In the third maze, each of three Heart Pieces, and Link, are separated by two trees in a clockwise fashion, so Link could go around the perimeter, cutting down $6$ trees, to collect all of them. However, in the center of the maze, there is a configuration of $5$ trees that separates everything. While it takes more magic to go from Link to any one Heart Piece through the middle than through the sides, it is more efficient to clear out the center trees, since he can then reach all of the Heart Pieces using only $5$ cuts, instead of $6$ .

$1 \times 3 + 2 \times 3 + 3 \times 5 = 24$

Details:

Link will always appear once per maze, as an 'L'.
There will be at least one, and at most three Heart Pieces per maze, as 'H'.
Open ground is given as '.'.
Impenetrable trees are given as '#'.
Cuttable trees are given as 'T'.
No other characters will be present in each maze.
Smaller mazes this time: $1 \leq W,H \leq 10$ in all mazes.

(1) - This link currently points to my Dropbox account, since there is currently no way to upload non-image content to Brilliant. Admin, feel free to delete this footnote if this is changed.

This is a part of the collection entitled The Lost Woods , a series of problems in CS / Graph Theory.

Image Credit: http://www.sodahead.com/fun/do-you-like-to-walk-in-the-woods/question-2168027/

The answer is 5843193.

1 solution

Daniel Ploch
Jan 17, 2016

As the title, the narrative, and (if you got here from the note) the problem note warns, this is a very difficult problem, and deceptively so. It's not a shortest path problem , since there could be more than one destination, and it's not a Travelling Salesman Problem either, because our maze, unlike most graphs, has state - once Trees are cut, they stay cut, so walking through the same squares twice need not yield the same cost each time. With a little thinking, and research, we can come to identify this particular challenge as a Minimum Spanning Tree problem, or more specifically, the Steiner Tree Problem .

Trees are tricky to model as part of a graph. If each Tree is adjacent to precisely two passable nodes, then reducing the representation of the Tree to an edge with weight $1$ gives the desired effect, but of course this is no guarantee, as the examples show. What we can do, though, is reduce the graph to a set of connected components , with some representing nodes, and others representing edges, to form a hypergraph representation of the maze. While this might seem a little unnecessary, the analysis that follows makes simpler solutions seem quite unlikely: If you have one, share it!

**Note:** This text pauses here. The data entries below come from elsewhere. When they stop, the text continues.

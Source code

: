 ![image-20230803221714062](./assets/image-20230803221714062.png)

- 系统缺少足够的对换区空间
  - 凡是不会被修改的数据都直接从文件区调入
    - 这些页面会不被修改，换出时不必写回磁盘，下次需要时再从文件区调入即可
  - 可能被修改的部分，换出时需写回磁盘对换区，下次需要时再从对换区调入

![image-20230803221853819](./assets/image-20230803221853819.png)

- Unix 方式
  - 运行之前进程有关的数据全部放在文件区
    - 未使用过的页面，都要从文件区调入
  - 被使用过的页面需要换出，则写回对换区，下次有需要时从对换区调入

The overall approach we'll take to solve this problem is:

Break the maze down into connected components of interest.
Assemble the components into a hypergraph.
Compute the weights of the edges of the hypergraph.
Compute the MST of the hypergraph.

Assembling the Hypergraph

First, we identify connected components to reduce the problem to a graph we can properly work with. Since the goal is to make all of the Heart Pieces accessible, we'll start with identifying these nodes - Link, and the Heart Pieces - and grouping them as connected components where open ground can connect them. In this manner, the cost of wandering to any node in these connected components (if already in them) is always zero.

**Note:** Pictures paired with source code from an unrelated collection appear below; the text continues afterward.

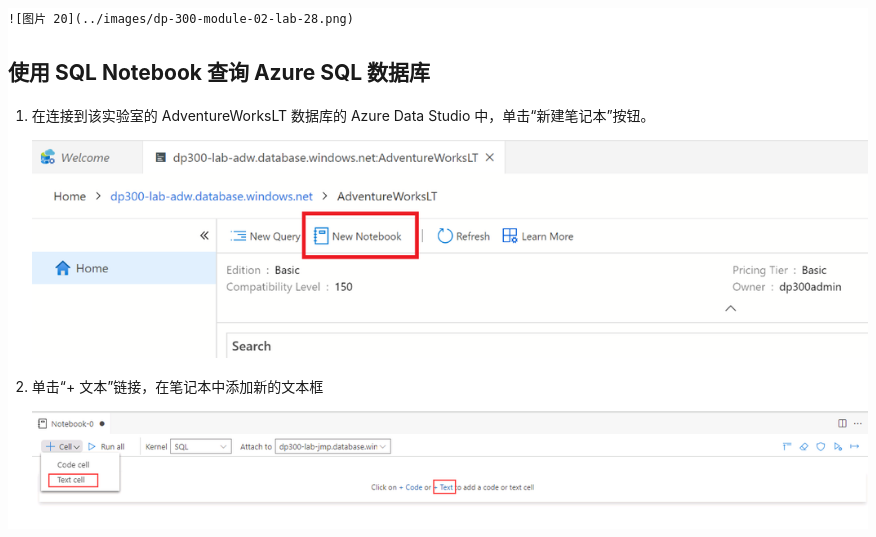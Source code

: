     ![图片 20](../images/dp-300-module-02-lab-28.png)

## <a name="query-an-azure-sql-database-with-a-sql-notebook"></a>使用 SQL Notebook 查询 Azure SQL 数据库

1. 在连接到该实验室的 AdventureWorksLT 数据库的 Azure Data Studio 中，单击“新建笔记本”按钮。

    ![图片 21](../images/dp-300-module-02-lab-29.png)

1. 单击“+ 文本”链接，在笔记本中添加新的文本框  

    ![图片 22](../images/dp-300-module-02-lab-30.png)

Now, we remove all of the nodes in the components we've identified thus far from consideration, and group the rest of the passable nodes - that is, open ground, and cuttable Trees - into connected components. We'll refer to this second set of connected components as 'edge components', and note that the ones of interest are precisely those which touch at least two primary connected components. There is no reason for Link to ever enter any other edge component.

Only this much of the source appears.